What Is Segmentation? (With Definition and Benefits)

By Indeed Editorial Team

Published June 1, 2022

The Indeed Editorial Team comprises a diverse and talented team of writers, researchers and subject matter experts equipped with Indeed's data and insights to deliver useful tips to help guide your career journey.

Segmentation means dividing your target audiences into specific markets based on a variety of traits. Segmentation gives companies the ability to identify and target their messaging to their most valuable audiences. Understanding how segmenting works can help you build a more effective marketing strategy. In this article, we answer, "What is segmentation?" discuss what its benefits are, learn the different types of market segmentation, discover what makes for a good market segment, and explore how to segment your audience.

What is segmentation?

Understanding the answer to, "What is segmentation?" can help you determine how to isolate potential target audiences to determine which might result in the highest engagements and conversions in your marketing efforts. Segmentation considers a person's age, gender, income, interests, needs, behaviours, and buying habits. Effective segmenting gets to the core of your audience and their values to understand what might attract them to your brand and drive them towards a purchase.

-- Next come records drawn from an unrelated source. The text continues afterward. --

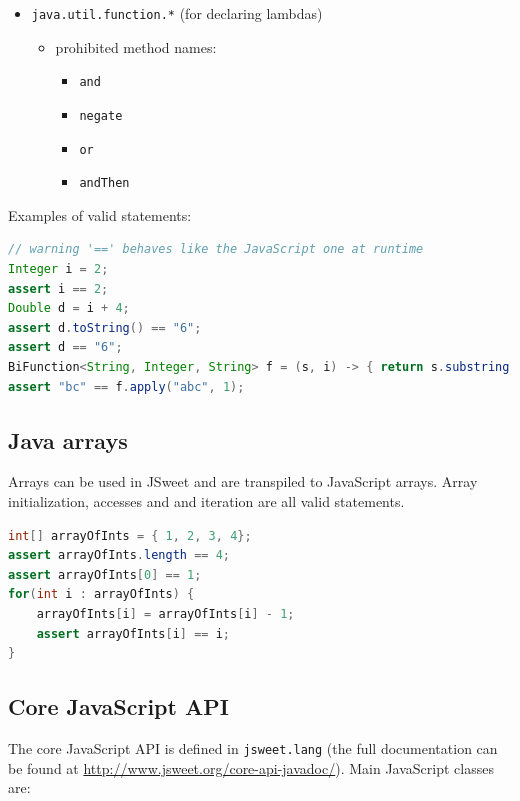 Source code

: \documentclass[a4paper]{report}
\begin{document}
\begin{itemize}
\begin{itemize}
	\end{itemize}
\item \texttt{java.util.function.*} (for declaring lambdas)
	\begin{itemize}
	\item prohibited method names: 
			\begin{itemize}
				\item \texttt{and}
				\item \texttt{negate} 
				\item \texttt{or}
				\item \texttt{andThen}
			\end{itemize}
	\end{itemize}
\end{itemize}

\noindent
Examples of valid statements:

\begin{lstlisting}[language=Java]
// warning '==' behaves like the JavaScript one at runtime
Integer i = 2;
assert i == 2;
Double d = i + 4;
assert d.toString() == "6";
assert d == "6";
BiFunction<String, Integer, String> f = (s, i) -> { return s.substring(i); };
assert "bc" == f.apply("abc", 1);
\end{lstlisting}

\subsection{Java arrays}

Arrays can be used in JSweet and are transpiled to JavaScript arrays. Array initialization, accesses and and iteration are all valid statements.

\begin{lstlisting}[language=Java]
int[] arrayOfInts = { 1, 2, 3, 4};
assert arrayOfInts.length == 4;  
assert arrayOfInts[0] == 1;
for(int i : arrayOfInts) {
	arrayOfInts[i] = arrayOfInts[i] - 1;
	assert arrayOfInts[i] == i;
}
\end{lstlisting}

\subsection{Core JavaScript API}

The core JavaScript API is defined in \texttt{jsweet.lang} (the full documentation can be found at \url{http://www.jsweet.org/core-api-javadoc/}). Main JavaScript classes are:
\end{document}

What are the benefits of segmentation?

There are many benefits to be realized in effectively segmenting your audiences. Listed below are some of those advantages:

  • Create more effective messaging: Instead of generic or vague copy, segmenting allows you to speak directly to your targeted groups in ways that resonate most strongly with their values, needs, and desires.

  • Develop more effective marketing strategies: Knowing your target audience can help you refine the methods and tactics to which your audience responds.

  • Increase your response rates: By targeting your message to the correct audience, you can more effectively address their questions, concerns, and requests

  • Lower your conversion costs: Finding the right people can result in spending less money to convert them to your product or service.

  • Attract the right customers: Using segmentation attracts customers who are interested in your product or service and who are more likely to remain loyal over the long term.

  • Increase brand loyalty: Customers are more likely to support brands that embody the same values, ethics, and principles they do.

  • Differentiate yourself from your competitors: Help make your brand appear more unique and more aligned with your customers' values through the use of segmentation.

  • Identify new markets: Through research and understanding of your audience, you can find new customers in underserved markets.

  • Stay on message: Targeting your message can help you stay consistent across all platforms and increase your marketing effectiveness.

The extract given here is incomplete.